Mère (1), par Didier Ayres
Les personnages ont le visage éclairé par un projecteur qui laisse le restant de la scène dans l’ombre ; peu à peu durant le déroulement de la pièce, on voit le décor : une maison abandonnée où les meubles sont recouverts de draps, et où règnent l’immobilité et en quelque sorte, le silence.
Toutes les espèces de mort, et l’atmosphère de mort.
Le gloire posthume, tu y crois ?
Ma sœur a été moniale dans un monastère bouddhiste. Trois années, trois mois, trois jours et trois heures. Voire trois minutes.
Elle ? Elle a toujours été inspirée par la musique, du jazz que son ami du moment collectionnait chez Crocodisc.
Les joies soudaines de l’esprit. Tu entends ça ?
Elle était tonsurée ?
Je ne crois pas.
La nature. La montagne, les forêts.
Elle portait surtout un sarong orangé de la couleur des Tibétains.
C’est totalement incompréhensible.
Il a fallu l’incinérer et même pas de prières tibétaines.
Je n’ai rien mangé de plusieurs jours. Une espèce d’anorexie passagère mais très violente.
Ça revient la nuit.
Toutes les nuits où j’ai pu pleurer.
Ta mère ? Notre mère.
Avec ce chagrin.
La Bardot brune.
Tout ce que l’enfant connaît par infusion de son intériorité et qui lui fait un apprentissage, ce que l’on nomme la connaissance empirique.
De ma mère ? De notre mère.
Cette façon de rire, d’étouffer des cris au-dedans, cette fusion, cette névrose.
« Et ton projet poétique » disait-elle. Elle était supposée savoir, alors que, intérieurement, rien n’était décidé.

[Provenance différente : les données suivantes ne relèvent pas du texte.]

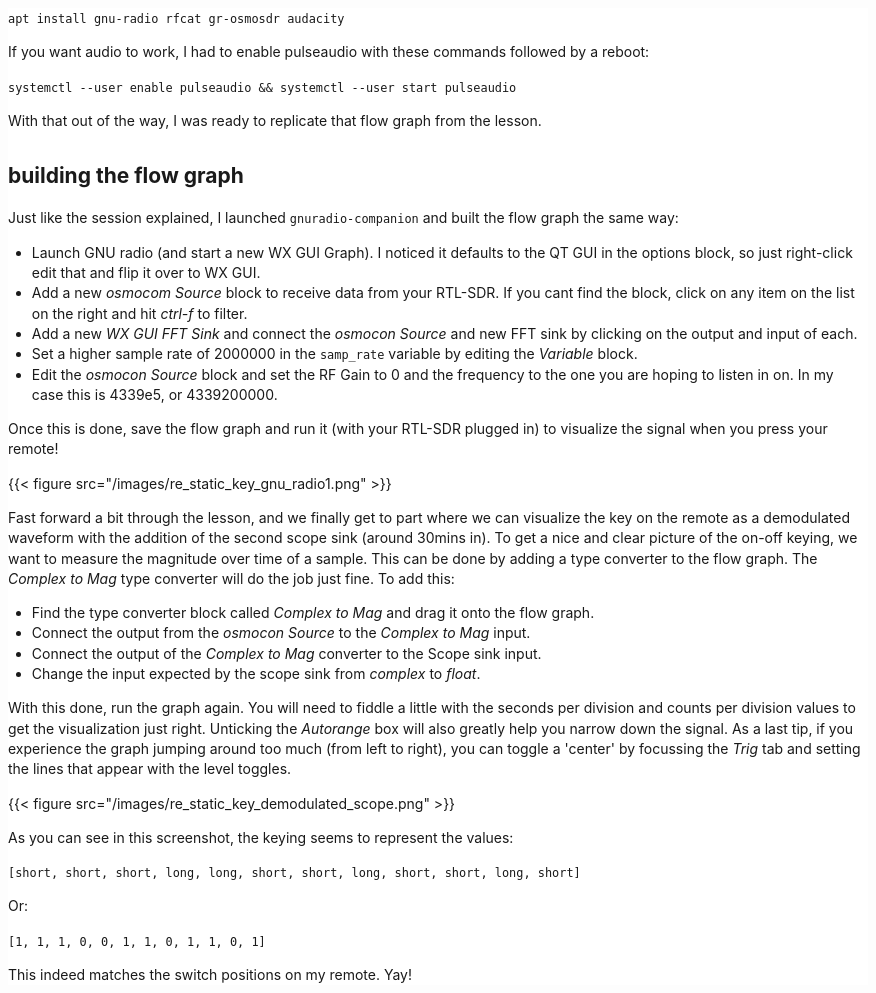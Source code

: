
 ```
apt install gnu-radio rfcat gr-osmosdr audacity
```

If you want audio to work, I had to enable pulseaudio with these commands followed by a reboot:

```
systemctl --user enable pulseaudio && systemctl --user start pulseaudio
```

With that out of the way, I was ready to replicate that flow graph from the lesson.

## building the flow graph
Just like the session explained, I launched `gnuradio-companion` and built the flow graph the same way:

- Launch GNU radio (and start a new WX GUI Graph). I noticed it defaults to the QT GUI in the options block, so just right-click edit that and flip it over to WX GUI.
- Add a new *osmocom Source* block to receive data from your RTL-SDR. If you cant find the block, click on any item on the list on the right and hit *ctrl-f* to filter.
- Add a new *WX GUI FFT Sink* and connect the *osmocon Source* and new FFT sink by clicking on the output and input of each.
- Set a higher sample rate of 2000000 in the `samp_rate` variable by editing the *Variable* block.
- Edit the *osmocon Source* block and set the RF Gain to 0 and the frequency to the one you are hoping to listen in on. In my case this is 4339e5, or 4339200000.

Once this is done, save the flow graph and run it (with your RTL-SDR plugged in) to visualize the signal when you press your remote!

{{< figure src="/images/re_static_key_gnu_radio1.png" >}}

Fast forward a bit through the lesson, and we finally get to part where we can visualize the key on the remote as a demodulated waveform with the addition of the second scope sink (around 30mins in). To get a nice and clear picture of the on-off keying, we want to measure the magnitude over time of a sample. This can be done by adding a type converter to the flow graph. The *Complex to Mag* type converter will do the job just fine. To add this:

- Find the type converter block called *Complex to Mag* and drag it onto the flow graph.
- Connect the output from the *osmocon Source* to the *Complex to Mag* input.
- Connect the output of the *Complex to Mag* converter to the Scope sink input.
- Change the input expected by the scope sink from *complex* to *float*.

With this done, run the graph again. You will need to fiddle a little with the seconds per division and counts per division values to get the visualization just right. Unticking the *Autorange* box will also greatly help you narrow down the signal. As a last tip, if you experience the graph jumping around too much (from left to right), you can toggle a 'center' by focussing the *Trig* tab and setting the lines that appear with the level toggles.

{{< figure src="/images/re_static_key_demodulated_scope.png" >}}

As you can see in this screenshot, the keying seems to represent the values:

```
[short, short, short, long, long, short, short, long, short, short, long, short]
```
Or:
```
[1, 1, 1, 0, 0, 1, 1, 0, 1, 1, 0, 1]
```
This indeed matches the switch positions on my remote. Yay!
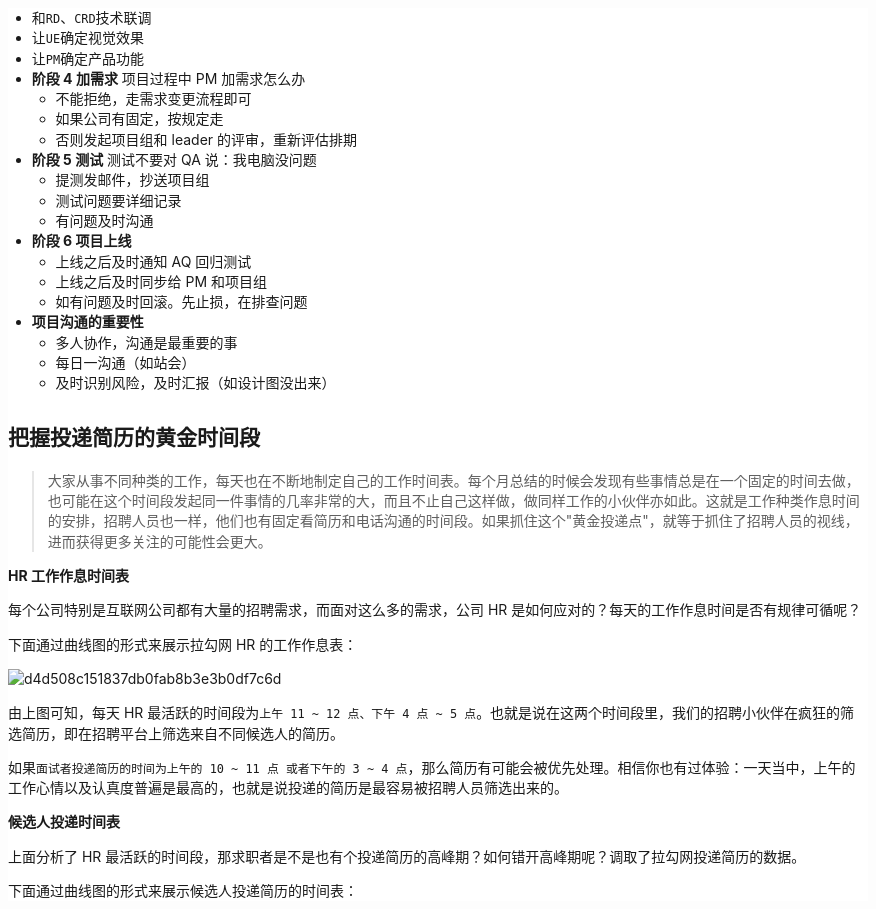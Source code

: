   - 和`RD`、`CRD`技术联调
  - 让`UE`确定视觉效果
  - 让`PM`确定产品功能
- **阶段 4 加需求** 项目过程中 PM 加需求怎么办
  - 不能拒绝，走需求变更流程即可
  - 如果公司有固定，按规定走
  - 否则发起项目组和 leader 的评审，重新评估排期
- **阶段 5 测试** 测试不要对 QA 说：我电脑没问题
  - 提测发邮件，抄送项目组
  - 测试问题要详细记录
  - 有问题及时沟通
- **阶段 6 项目上线**
  - 上线之后及时通知 AQ 回归测试
  - 上线之后及时同步给 PM 和项目组
  - 如有问题及时回滚。先止损，在排查问题
- **项目沟通的重要性**
  - 多人协作，沟通是最重要的事
  - 每日一沟通（如站会）
  - 及时识别风险，及时汇报（如设计图没出来）

## 把握投递简历的黄金时间段

> 大家从事不同种类的工作，每天也在不断地制定自己的工作时间表。每个月总结的时候会发现有些事情总是在一个固定的时间去做，也可能在这个时间段发起同一件事情的几率非常的大，而且不止自己这样做，做同样工作的小伙伴亦如此。这就是工作种类作息时间的安排，招聘人员也一样，他们也有固定看简历和电话沟通的时间段。如果抓住这个"黄金投递点"，就等于抓住了招聘人员的视线，进而获得更多关注的可能性会更大。

**HR 工作作息时间表**

每个公司特别是互联网公司都有大量的招聘需求，而面对这么多的需求，公司 HR 是如何应对的？每天的工作作息时间是否有规律可循呢？

下面通过曲线图的形式来展示拉勾网 HR 的工作作息表：

![d4d508c151837db0fab8b3e3b0df7c6d](_media/d4d508c151837db0fab8b3e3b0df7c6d.png)

由上图可知，每天 HR 最活跃的时间段为`上午 11 ~ 12 点、下午 4 点 ~ 5 点`。也就是说在这两个时间段里，我们的招聘小伙伴在疯狂的筛选简历，即在招聘平台上筛选来自不同候选人的简历。

如果`面试者投递简历的时间为上午的 10 ~ 11 点 或者下午的 3 ~ 4 点`，那么简历有可能会被优先处理。相信你也有过体验：一天当中，上午的工作心情以及认真度普遍是最高的，也就是说投递的简历是最容易被招聘人员筛选出来的。

**候选人投递时间表**

上面分析了 HR 最活跃的时间段，那求职者是不是也有个投递简历的高峰期？如何错开高峰期呢？调取了拉勾网投递简历的数据。

下面通过曲线图的形式来展示候选人投递简历的时间表：

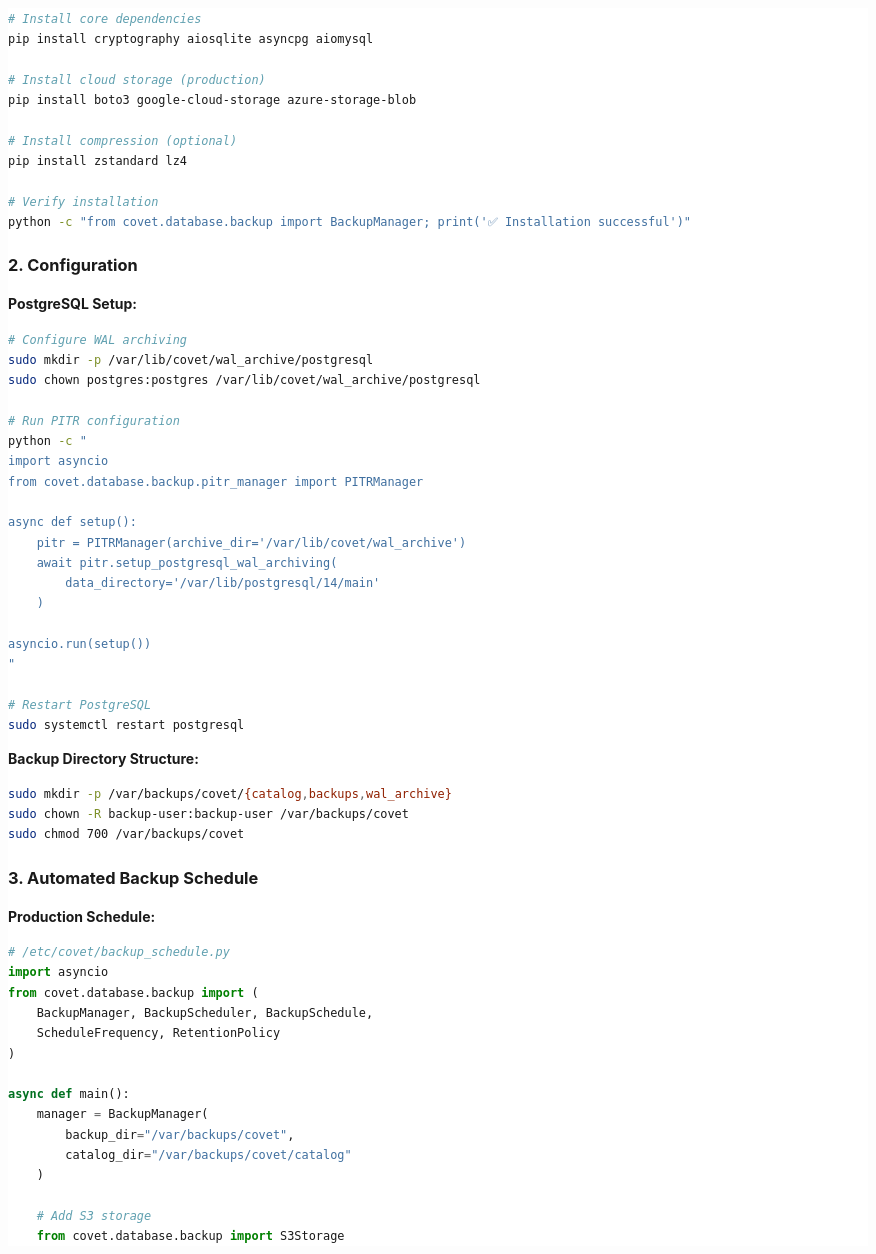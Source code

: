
 ```bash
# Install core dependencies
pip install cryptography aiosqlite asyncpg aiomysql

# Install cloud storage (production)
pip install boto3 google-cloud-storage azure-storage-blob

# Install compression (optional)
pip install zstandard lz4

# Verify installation
python -c "from covet.database.backup import BackupManager; print('✅ Installation successful')"
```

### 2. Configuration

**PostgreSQL Setup:**
```bash
# Configure WAL archiving
sudo mkdir -p /var/lib/covet/wal_archive/postgresql
sudo chown postgres:postgres /var/lib/covet/wal_archive/postgresql

# Run PITR configuration
python -c "
import asyncio
from covet.database.backup.pitr_manager import PITRManager

async def setup():
    pitr = PITRManager(archive_dir='/var/lib/covet/wal_archive')
    await pitr.setup_postgresql_wal_archiving(
        data_directory='/var/lib/postgresql/14/main'
    )

asyncio.run(setup())
"

# Restart PostgreSQL
sudo systemctl restart postgresql
```

**Backup Directory Structure:**
```bash
sudo mkdir -p /var/backups/covet/{catalog,backups,wal_archive}
sudo chown -R backup-user:backup-user /var/backups/covet
sudo chmod 700 /var/backups/covet
```

### 3. Automated Backup Schedule

**Production Schedule:**
```python
# /etc/covet/backup_schedule.py
import asyncio
from covet.database.backup import (
    BackupManager, BackupScheduler, BackupSchedule,
    ScheduleFrequency, RetentionPolicy
)

async def main():
    manager = BackupManager(
        backup_dir="/var/backups/covet",
        catalog_dir="/var/backups/covet/catalog"
    )

    # Add S3 storage
    from covet.database.backup import S3Storage
```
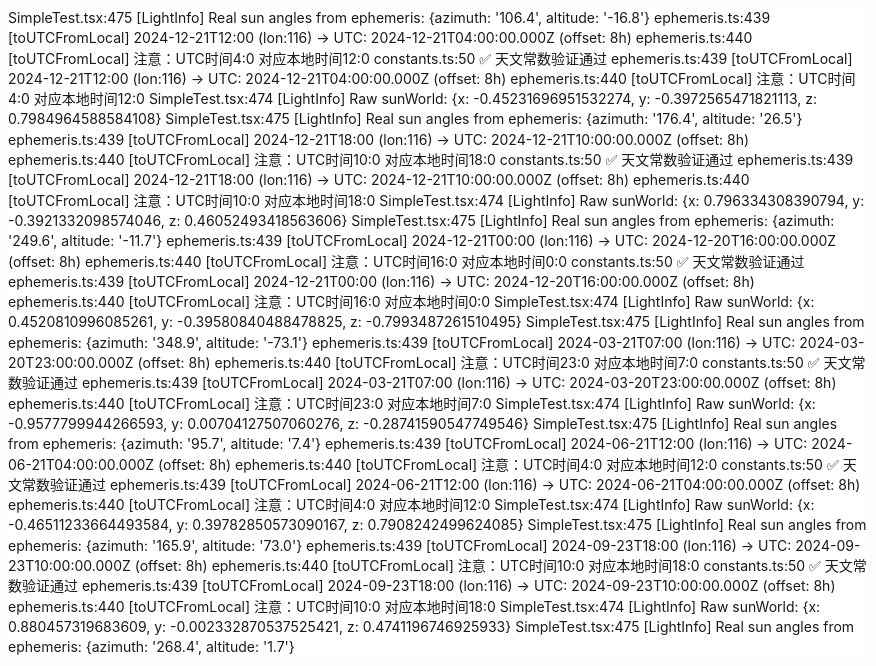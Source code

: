 SimpleTest.tsx:475 [LightInfo] Real sun angles from ephemeris: {azimuth: '106.4', altitude: '-16.8'}
ephemeris.ts:439 [toUTCFromLocal] 2024-12-21T12:00 (lon:116) -> UTC: 2024-12-21T04:00:00.000Z (offset: 8h)
ephemeris.ts:440 [toUTCFromLocal] 注意：UTC时间4:0 对应本地时间12:0
constants.ts:50 ✅ 天文常数验证通过
ephemeris.ts:439 [toUTCFromLocal] 2024-12-21T12:00 (lon:116) -> UTC: 2024-12-21T04:00:00.000Z (offset: 8h)
ephemeris.ts:440 [toUTCFromLocal] 注意：UTC时间4:0 对应本地时间12:0
SimpleTest.tsx:474 [LightInfo] Raw sunWorld: {x: -0.45231696951532274, y: -0.3972565471821113, z: 0.7984964588584108}
SimpleTest.tsx:475 [LightInfo] Real sun angles from ephemeris: {azimuth: '176.4', altitude: '26.5'}
ephemeris.ts:439 [toUTCFromLocal] 2024-12-21T18:00 (lon:116) -> UTC: 2024-12-21T10:00:00.000Z (offset: 8h)
ephemeris.ts:440 [toUTCFromLocal] 注意：UTC时间10:0 对应本地时间18:0
constants.ts:50 ✅ 天文常数验证通过
ephemeris.ts:439 [toUTCFromLocal] 2024-12-21T18:00 (lon:116) -> UTC: 2024-12-21T10:00:00.000Z (offset: 8h)
ephemeris.ts:440 [toUTCFromLocal] 注意：UTC时间10:0 对应本地时间18:0
SimpleTest.tsx:474 [LightInfo] Raw sunWorld: {x: 0.796334308390794, y: -0.3921332098574046, z: 0.46052493418563606}
SimpleTest.tsx:475 [LightInfo] Real sun angles from ephemeris: {azimuth: '249.6', altitude: '-11.7'}
ephemeris.ts:439 [toUTCFromLocal] 2024-12-21T00:00 (lon:116) -> UTC: 2024-12-20T16:00:00.000Z (offset: 8h)
ephemeris.ts:440 [toUTCFromLocal] 注意：UTC时间16:0 对应本地时间0:0
constants.ts:50 ✅ 天文常数验证通过
ephemeris.ts:439 [toUTCFromLocal] 2024-12-21T00:00 (lon:116) -> UTC: 2024-12-20T16:00:00.000Z (offset: 8h)
ephemeris.ts:440 [toUTCFromLocal] 注意：UTC时间16:0 对应本地时间0:0
SimpleTest.tsx:474 [LightInfo] Raw sunWorld: {x: 0.4520810996085261, y: -0.39580840488478825, z: -0.7993487261510495}
SimpleTest.tsx:475 [LightInfo] Real sun angles from ephemeris: {azimuth: '348.9', altitude: '-73.1'}
ephemeris.ts:439 [toUTCFromLocal] 2024-03-21T07:00 (lon:116) -> UTC: 2024-03-20T23:00:00.000Z (offset: 8h)
ephemeris.ts:440 [toUTCFromLocal] 注意：UTC时间23:0 对应本地时间7:0
constants.ts:50 ✅ 天文常数验证通过
ephemeris.ts:439 [toUTCFromLocal] 2024-03-21T07:00 (lon:116) -> UTC: 2024-03-20T23:00:00.000Z (offset: 8h)
ephemeris.ts:440 [toUTCFromLocal] 注意：UTC时间23:0 对应本地时间7:0
SimpleTest.tsx:474 [LightInfo] Raw sunWorld: {x: -0.9577799944266593, y: 0.00704127507060276, z: -0.28741590547749546}
SimpleTest.tsx:475 [LightInfo] Real sun angles from ephemeris: {azimuth: '95.7', altitude: '7.4'}
ephemeris.ts:439 [toUTCFromLocal] 2024-06-21T12:00 (lon:116) -> UTC: 2024-06-21T04:00:00.000Z (offset: 8h)
ephemeris.ts:440 [toUTCFromLocal] 注意：UTC时间4:0 对应本地时间12:0
constants.ts:50 ✅ 天文常数验证通过
ephemeris.ts:439 [toUTCFromLocal] 2024-06-21T12:00 (lon:116) -> UTC: 2024-06-21T04:00:00.000Z (offset: 8h)
ephemeris.ts:440 [toUTCFromLocal] 注意：UTC时间4:0 对应本地时间12:0
SimpleTest.tsx:474 [LightInfo] Raw sunWorld: {x: -0.46511233664493584, y: 0.39782850573090167, z: 0.7908242499624085}
SimpleTest.tsx:475 [LightInfo] Real sun angles from ephemeris: {azimuth: '165.9', altitude: '73.0'}
ephemeris.ts:439 [toUTCFromLocal] 2024-09-23T18:00 (lon:116) -> UTC: 2024-09-23T10:00:00.000Z (offset: 8h)
ephemeris.ts:440 [toUTCFromLocal] 注意：UTC时间10:0 对应本地时间18:0
constants.ts:50 ✅ 天文常数验证通过
ephemeris.ts:439 [toUTCFromLocal] 2024-09-23T18:00 (lon:116) -> UTC: 2024-09-23T10:00:00.000Z (offset: 8h)
ephemeris.ts:440 [toUTCFromLocal] 注意：UTC时间10:0 对应本地时间18:0
SimpleTest.tsx:474 [LightInfo] Raw sunWorld: {x: 0.880457319683609, y: -0.002332870537525421, z: 0.4741196746925933}
SimpleTest.tsx:475 [LightInfo] Real sun angles from ephemeris: {azimuth: '268.4', altitude: '1.7'}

La Bardot brune. C’est cela. Tu as raison. La Bardot brune.
J’ai donc composé le numéro de téléphone de la clinique.
Il faisait un temps remarquable. C’était les premiers iris.
Toute la puissance faible d’une nonne qui obéit mais qui refuse plus qu’elle n’obéit. Qui refuse. Qui n’accepte pas.
Elle est là, dans ces petites flammes bleutées, ces feux follets parmi des gaz brillants.
Juste au milieu des années dix.
C’était l’année où l’on construisait la Philharmonie de Paris.